A graphic memoir about the Japanese internment camps, They Called Us Enemy is by actor George Takei


They Called Us Enemy by George Takei book cover image


They Called Us Enemy, George Takei

Genre: Memoir

Published 2019, 208 pages


Another first in my reading experience - my first 'graphic' anything. They Called Us Enemy is actually a graphic memoir. It's an autobiography, a history lesson, a heartbreaking story of a despicable time in American history, and yet it's a story of kids being kids and thinking they were on an adventure. It is George Takei's (rhymes with okay) story about his family's internment in the US Japanese camps.


He presents it in 2 perspectives - his view as a child and his memories of the camps and his view now, as an adult, thinking back to what it was like for his parents. It tracks his life from a young child to a curious, fledgling activist to a successful actor (though very little time is spent on his acting career).

"As a teenager, I became curious about the internment camps. I searched all my civics books and history books but there was nothing about the internment of Japanese Americans. As I studied civics and government in school, I came to see the internment as an assault not only upon an entire group of Americans but on the constitution itself. How its guarantees of due process and equal protection had been decimated by forces of fear and prejudice unleashed by unscrupulous politicians. I couldn't reconcile what I read in these books about the shining ideals of our democracy with what I knew to be my childhood imprisonment."

His family was forced to leave their home and business when George was 4; they were imprisoned for 4 years, changing camps several times. He tells of the efforts his parents made to create as much of a home atmosphere as possible in deplorable conditions. He tells of the commitment of his father to help others in camp whenever and however he could so he eventually became a camp manager, trying to help the community. He shares the despair his parent felt at the US bombing of Japan and the worry over their family still there. The portion of the book about life in the camps is mostly told from his child viewpoint......he went to school, made friends, lived his life - within a barbed wire fence - but it's what he knew as normal. Heartbreaking.

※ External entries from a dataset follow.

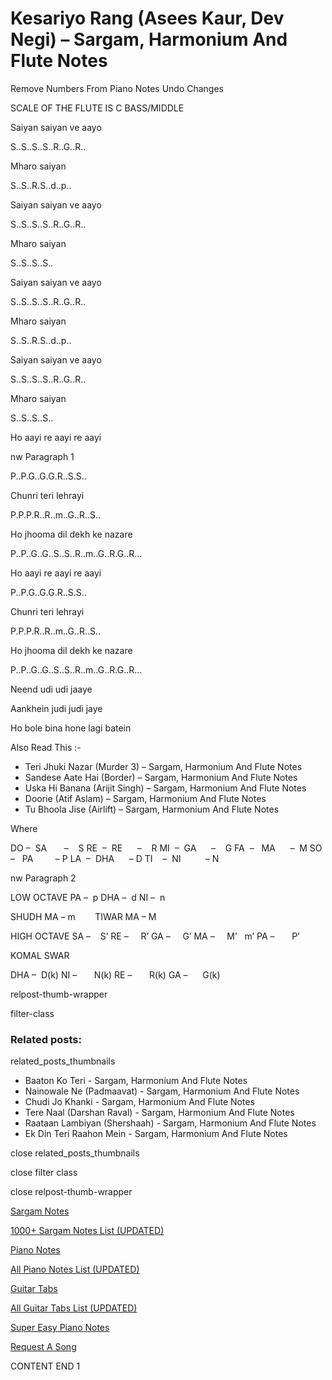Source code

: 
# Kesariyo Rang (Asees Kaur, Dev Negi) – Sargam, Harmonium And Flute Notes

Remove Numbers From Piano Notes
Undo Changes

SCALE OF THE FLUTE IS C BASS/MIDDLE

Saiyan saiyan ve aayo

S..S..S..S..R..G..R..

Mharo saiyan

S..S..R.S..d..p..

Saiyan saiyan ve aayo

S..S..S..S..R..G..R..

Mharo saiyan

S..S..S..S..

Saiyan saiyan ve aayo

S..S..S..S..R..G..R..

Mharo saiyan

S..S..R.S..d..p..

Saiyan saiyan ve aayo

S..S..S..S..R..G..R..

Mharo saiyan

S..S..S..S..

Ho aayi re aayi re aayi

nw Paragraph 1

P..P.G..G.G.R..S.S..

Chunri teri lehrayi

P.P.P.R..R..m..G..R..S..

Ho jhooma dil dekh ke nazare

P..P..G..G..S..S..R..m..G..R.G..R…

Ho aayi re aayi re aayi

P..P.G..G.G.R..S.S..

Chunri teri lehrayi

P.P.P.R..R..m..G..R..S..

Ho jhooma dil dekh ke nazare

P..P..G..G..S..S..R..m..G..R.G..R…

Neend udi udi jaaye

Aankhein judi judi jaye

Ho bole bina hone lagi batein

Also Read This :-

* Teri Jhuki Nazar (Murder 3) – Sargam, Harmonium And Flute Notes
* Sandese Aate Hai (Border) – Sargam, Harmonium And Flute Notes
* Uska Hi Banana (Arijit Singh) – Sargam, Harmonium And Flute Notes
* Doorie (Atif Aslam) – Sargam, Harmonium And Flute Notes
* Tu Bhoola Jise (Airlift) – Sargam, Harmonium And Flute Notes

Where

DO –  SA       –    S
RE  –  RE      –    R
MI  –  GA      –    G
FA  –   MA      –  M
SO  –   PA         – P
LA  –  DHA      – D
TI    –  NI          – N

nw Paragraph 2

LOW OCTAVE
PA –  p
DHA –  d
NI –  n

SHUDH MA – m        TIWAR MA – M

HIGH OCTAVE
SA –    S’
RE –     R’
GA –     G’
MA –     M’   m’
PA –       P’

KOMAL SWAR

DHA –  D(k)
NI –       N(k)
RE –       R(k)
GA –      G(k)

relpost-thumb-wrapper

filter-class

### Related posts:

related_posts_thumbnails

* Baaton Ko Teri - Sargam, Harmonium And Flute Notes
* Nainowale Ne (Padmaavat) - Sargam, Harmonium And Flute Notes
* Chudi Jo Khanki - Sargam, Harmonium And Flute Notes
* Tere Naal (Darshan Raval) - Sargam, Harmonium And Flute Notes
* Raataan Lambiyan (Shershaah) - Sargam, Harmonium And Flute Notes
* Ek Din Teri Raahon Mein - Sargam, Harmonium And Flute Notes

close related_posts_thumbnails

close filter class

close relpost-thumb-wrapper

[Sargam Notes](https://www.notationsworld.com/sargam-notes.html)

[1000+ Sargam Notes List (UPDATED)](https://www.notationsworld.com/all-songs-list-sargam-notes.html)

[Piano Notes](https://www.notationsworld.com/piano-notes.html)

[All Piano Notes List (UPDATED)](https://www.notationsworld.com/all-songs-list-piano-notes.html)

[Guitar Tabs](https://www.notationsworld.com/guitar-tabs.html)

[All Guitar Tabs List (UPDATED)](https://www.notationsworld.com/all-songs-list-guitar-tabs.html)

[Super Easy Piano Notes](https://studywall.in/)

[Request A Song](https://www.notationsworld.com/request-a-song.html)

CONTENT END 1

"Years later, the trauma of those experiences continued to haunt me. Most Japanese Americans from my parents' generation didn't like to talk about the internment with their children. As with many traumatic experiences, they were anguished by their memories and that wasn't their fault. Shame is a cruel thing. It should rest on the perpetrators but they don't carry it the way the victims do.”

Once I began the book I found I was compelled to keep reading and finish it....a quick read but it took more time to digest and internalize.


Although I've read novels about this time, this was my first memoir or nonfiction book about it. This format makes it more real, more impactful, somehow. While the illustrations (in black and white) are good (I don't have anything to compare it to since I haven't read other graphic novels), to me they were incidental to the dramatic story being told. I think this book is an important addition to the books about this time in America's history.


This book is coded for YA (young adult) at the library. It's filled with serious themes and a strong dose of history. I'm not sure about what the youngest recommended age to read it would be - it probably depends on the child. Read it first to determine if your child is ready or interested to absorb the story told. And then, talk to them about it.

I highly recommend you spend an afternoon and absorb this book.

Reading challenge: #ReadHarder20 #4: graphic memoir; (Thanks again to this challenge for leading me to this book!) #BooklistQueen20 #9: 2019 best seller and #Bookworm20 #20: a graphic novel (it's actually a memoir rather than a novel, but close enough for me).